- **Dataset excerpts**
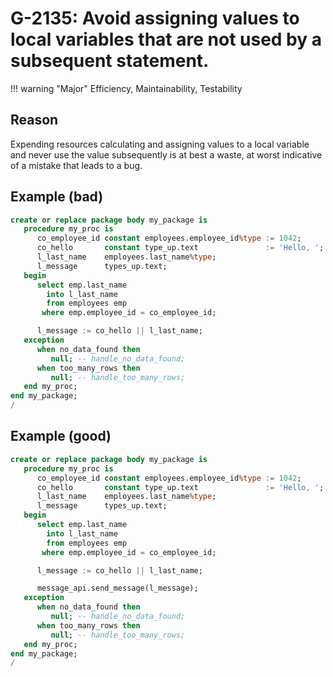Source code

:# G-2135: Avoid assigning values to local variables that are not used by a subsequent statement.

!!! warning "Major"
    Efficiency, Maintainability, Testability

## Reason

Expending resources calculating and assigning values to a local variable and never use the value subsequently is at best a waste, at worst indicative of a mistake that leads to a bug.

## Example (bad)

``` sql hl_lines="13"
create or replace package body my_package is
   procedure my_proc is
      co_employee_id constant employees.employee_id%type := 1042;
      co_hello       constant type_up.text               := 'Hello, ';
      l_last_name    employees.last_name%type;
      l_message      types_up.text;
   begin
      select emp.last_name
        into l_last_name
        from employees emp
       where emp.employee_id = co_employee_id;

      l_message := co_hello || l_last_name;
   exception
      when no_data_found then
         null; -- handle_no_data_found;
      when too_many_rows then
         null; -- handle_too_many_rows;
   end my_proc;
end my_package;
/
```

## Example (good)

``` sql hl_lines="13 15"
create or replace package body my_package is
   procedure my_proc is
      co_employee_id constant employees.employee_id%type := 1042;
      co_hello       constant type_up.text               := 'Hello, ';
      l_last_name    employees.last_name%type;
      l_message      types_up.text;
   begin
      select emp.last_name
        into l_last_name
        from employees emp
       where emp.employee_id = co_employee_id;

      l_message := co_hello || l_last_name;

      message_api.send_message(l_message);
   exception
      when no_data_found then
         null; -- handle_no_data_found;
      when too_many_rows then
         null; -- handle_too_many_rows;
   end my_proc;
end my_package;
/
```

- **Exercise instructions**
Retype the data above exactly. Do not carry over any images.

- **Response area**
Source code

:# G-2135: Avoid assigning values to local variables that are not used by a subsequent statement.

!!! warning "Major"
    Efficiency, Maintainability, Testability

## Reason

Expending resources calculating and assigning values to a local variable and never use the value subsequently is at best a waste, at worst indicative of a mistake that leads to a bug.

## Example (bad)

``` sql hl_lines="13"
create or replace package body my_package is
   procedure my_proc is
      co_employee_id constant employees.employee_id%type := 1042;
      co_hello       constant type_up.text               := 'Hello, ';
      l_last_name    employees.last_name%type;
      l_message      types_up.text;
   begin
      select emp.last_name
        into l_last_name
        from employees emp
       where emp.employee_id = co_employee_id;

      l_message := co_hello || l_last_name;
   exception
      when no_data_found then
         null; -- handle_no_data_found;
      when too_many_rows then
         null; -- handle_too_many_rows;
   end my_proc;
end my_package;
/
```

## Example (good)

``` sql hl_lines="13 15"
create or replace package body my_package is
   procedure my_proc is
      co_employee_id constant employees.employee_id%type := 1042;
      co_hello       constant type_up.text               := 'Hello, ';
      l_last_name    employees.last_name%type;
      l_message      types_up.text;
   begin
      select emp.last_name
        into l_last_name
        from employees emp
       where emp.employee_id = co_employee_id;

      l_message := co_hello || l_last_name;

      message_api.send_message(l_message);
   exception
      when no_data_found then
         null; -- handle_no_data_found;
      when too_many_rows then
         null; -- handle_too_many_rows;
   end my_proc;
end my_package;
/
```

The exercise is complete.